Visite d'Abdou Diouf à Kigali : Reporters sans frontières demande l'intervention de l'OIF en faveur de trois journalistes emprisonnés
Organisation :
Dans une lettre adressée au secrétaire général de l'Organisation internationale de la francophonie (OIF), Abdou Diouf, à l'occasion de son voyage officiel au Rwanda le 21 février 2006, Reporters sans frontières a demandé son intervention auprès du président Paul Kagame en faveur de Jean-Léonard Rugambage, Tatiana Mukakibibi et Dominique Makeli, trois journalistes abusivement emprisonnés.

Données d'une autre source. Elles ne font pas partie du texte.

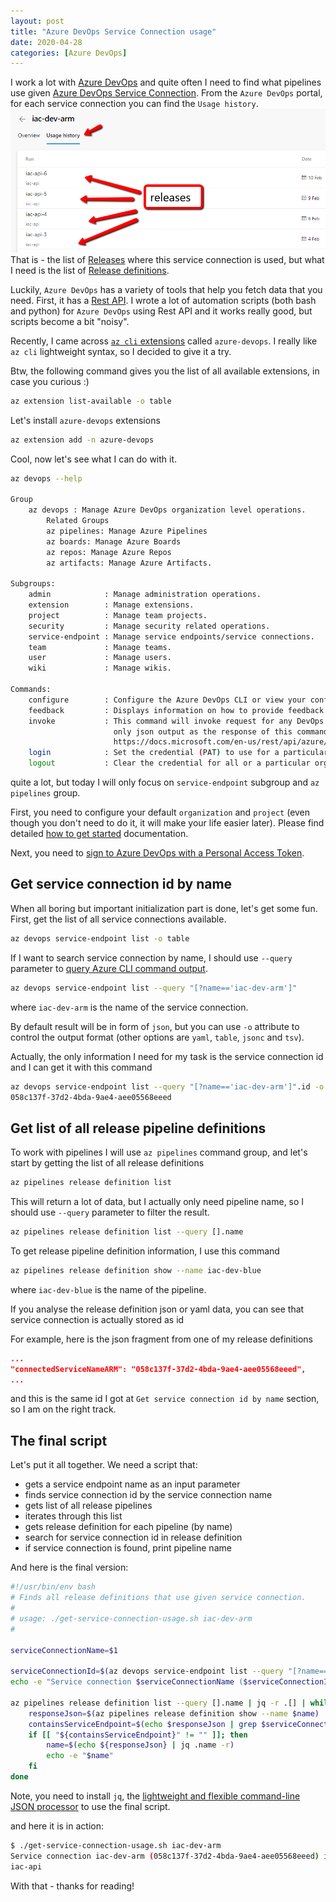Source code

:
 ```yaml
---
layout: post
title: "Azure DevOps Service Connection usage"
date: 2020-04-28
categories: [Azure DevOps]
---
```


I work a lot with [Azure DevOps](https://azure.microsoft.com/nb-no/services/devops/) and quite often I need to find what pipelines use given [Azure DevOps Service Connection](https://docs.microsoft.com/en-us/azure/devops/pipelines/library/service-endpoints?view=azure-devops&tabs=yaml). From the `Azure DevOps` portal, for each service connection you can find the `Usage history`.
![Usage History](/images/2020-04-28-usage-history.png)
  That is - the list of [Releases](https://docs.microsoft.com/en-us/rest/api/azure/devops/release/releases?view=azure-devops-rest-5.1) where this service connection is used, but what I need is the list of [Release definitions](https://docs.microsoft.com/en-us/rest/api/azure/devops/release/definitions/get?view=azure-devops-rest-5.1).

Luckily, `Azure DevOps` has a variety of tools that help you fetch data that you need. First, it has a [Rest API](https://docs.microsoft.com/en-us/rest/api/azure/devops/?view=azure-devops-rest-5.1). I wrote a lot of automation scripts (both bash and python) for `Azure DevOps` using Rest API and it works really good, but scripts become a bit "noisy".

Recently, I came across [`az cli` extensions](https://docs.microsoft.com/en-us/cli/azure/azure-cli-extensions-overview?view=azure-cli-latest) called `azure-devops`. I really like `az cli` lightweight syntax, so I decided to give it a try.

Btw, the following command gives you the list of all available extensions, in case you curious :)

```bash
az extension list-available -o table
```

Let's install `azure-devops` extensions

```bash
az extension add -n azure-devops
```

Cool, now let's see what I can do with it.

```bash
az devops --help

Group
    az devops : Manage Azure DevOps organization level operations.
        Related Groups
        az pipelines: Manage Azure Pipelines
        az boards: Manage Azure Boards
        az repos: Manage Azure Repos
        az artifacts: Manage Azure Artifacts.

Subgroups:
    admin            : Manage administration operations.
    extension        : Manage extensions.
    project          : Manage team projects.
    security         : Manage security related operations.
    service-endpoint : Manage service endpoints/service connections.
    team             : Manage teams.
    user             : Manage users.
    wiki             : Manage wikis.

Commands:
    configure        : Configure the Azure DevOps CLI or view your configuration.
    feedback         : Displays information on how to provide feedback to the Azure DevOps CLI team.
    invoke           : This command will invoke request for any DevOps area and resource. Please use
                       only json output as the response of this command is not fixed. Helpful docs -
                       https://docs.microsoft.com/en-us/rest/api/azure/devops/.
    login            : Set the credential (PAT) to use for a particular organization.
    logout           : Clear the credential for all or a particular organization.
```

quite a lot, but today I will only focus on `service-endpoint` subgroup and `az pipelines` group.

First, you need to configure your default `organization` and `project` (even though you don't need to do it, it will make your life easier later). Please find detailed [how to get started](https://docs.microsoft.com/en-us/azure/devops/cli/?view=azure-devops) documentation.

Next, you need to [sign to Azure DevOps with a Personal Access Token](https://docs.microsoft.com/en-us/azure/devops/cli/log-in-via-pat?view=azure-devops&tabs=unix).

## Get service connection id by name

When all boring but important initialization part is done, let's get some fun.
First, get the list of all service connections available.

```bash
az devops service-endpoint list -o table
```

If I want to search service connection by name, I should use `--query` parameter to [query Azure CLI command output](https://docs.microsoft.com/en-us/cli/azure/query-azure-cli?view=azure-cli-latest).

```bash
az devops service-endpoint list --query "[?name=='iac-dev-arm']"
```

where `iac-dev-arm` is the name of the service connection.

By default result will be in form of `json`, but you can use `-o` attribute to control the output format (other options are `yaml`, `table`, `jsonc` and `tsv`).

Actually, the only information I need for my task is the service connection id and I can get it with this command

```bash
az devops service-endpoint list --query "[?name=='iac-dev-arm']".id -o tsv
058c137f-37d2-4bda-9ae4-aee05568eeed
```

## Get list of all release pipeline definitions

To work with pipelines I will use `az pipelines` command group, and let's start by getting the list of all release definitions

```bash
az pipelines release definition list
```

This will return a lot of data, but I actually only need pipeline name, so I should use `--query` parameter to filter the result.

```bash
az pipelines release definition list --query [].name
```

To get release pipeline definition information, I use this command

```bash
az pipelines release definition show --name iac-dev-blue
```

where `iac-dev-blue` is the name of the pipeline.

If you analyse the release definition json or yaml data, you can see that service connection is actually stored as id

For example, here is the json fragment from one of my release definitions

```json
...
"connectedServiceNameARM": "058c137f-37d2-4bda-9ae4-aee05568eeed",
...
```

and this is the same id I got at `Get service connection id by name` section, so I am on the right track.

## The final script

Let's put it all together. We need a script that:

* gets a service endpoint name as an input parameter
* finds service connection id by the service connection name
* gets list of all release pipelines
* iterates through this list
* gets release definition for each pipeline (by name)
* search for service connection id in release definition
* if service connection is found, print pipeline name

And here is the final version:

```bash
#!/usr/bin/env bash
# Finds all release definitions that use given service connection.
#
# usage: ./get-service-connection-usage.sh iac-dev-arm
#

serviceConnectionName=$1

serviceConnectionId=$(az devops service-endpoint list --query "[?name=='$serviceConnectionName']".id | jq .[0] -r)
echo -e "Service connection $serviceConnectionName ($serviceConnectionId) is used by the following release definitions:"

az pipelines release definition list --query [].name | jq -r .[] | while read name; do
    responseJson=$(az pipelines release definition show --name $name) 
    containsServiceEndpoint=$(echo $responseJson | grep $serviceConnectionId) 
    if [[ "${containsServiceEndpoint}" != "" ]]; then
        name=$(echo ${responseJson} | jq .name -r)
        echo -e "$name"
    fi
done
```

Note, you need to install `jq`, the [lightweight and flexible command-line JSON processor](https://stedolan.github.io/jq/) to use the final script.

and here it is in action:

```bash
$ ./get-service-connection-usage.sh iac-dev-arm
Service connection iac-dev-arm (058c137f-37d2-4bda-9ae4-aee05568eeed) is used by the following release definitions:
iac-api
```

With that - thanks for reading!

Après avoir détaillé les types de violations de la liberté de la presse les plus fréquents au Rwanda - « saisie des rares publications encore critiques, menaces publiques proférées contre les journalistes qui dérangent et intimidations physiques des professionnels de l'information » -, l'organisation a rappelé qu'elle demandait la libération de trois professionnels de l'information. « Aucun d'entre eux n'a eu droit à un procès, a notamment écrit Reporters sans frontières. Les charges portées contre eux sont floues et changeantes. » Rappelant les termes de la déclaration de Bamako, selon laquelle « démocratie et francophonie sont indissociables », l'organisation a demandé au secrétaire général de l'OIF « d'intercéder en leur faveur auprès du gouvernement rwandais. Les droits de citoyens et la liberté de journalistes de ces trois personnes ont été bafoués. Il est urgent de mettre fin à ce scandale, perpétué en toute impunité au cœur de l'espace francophone. »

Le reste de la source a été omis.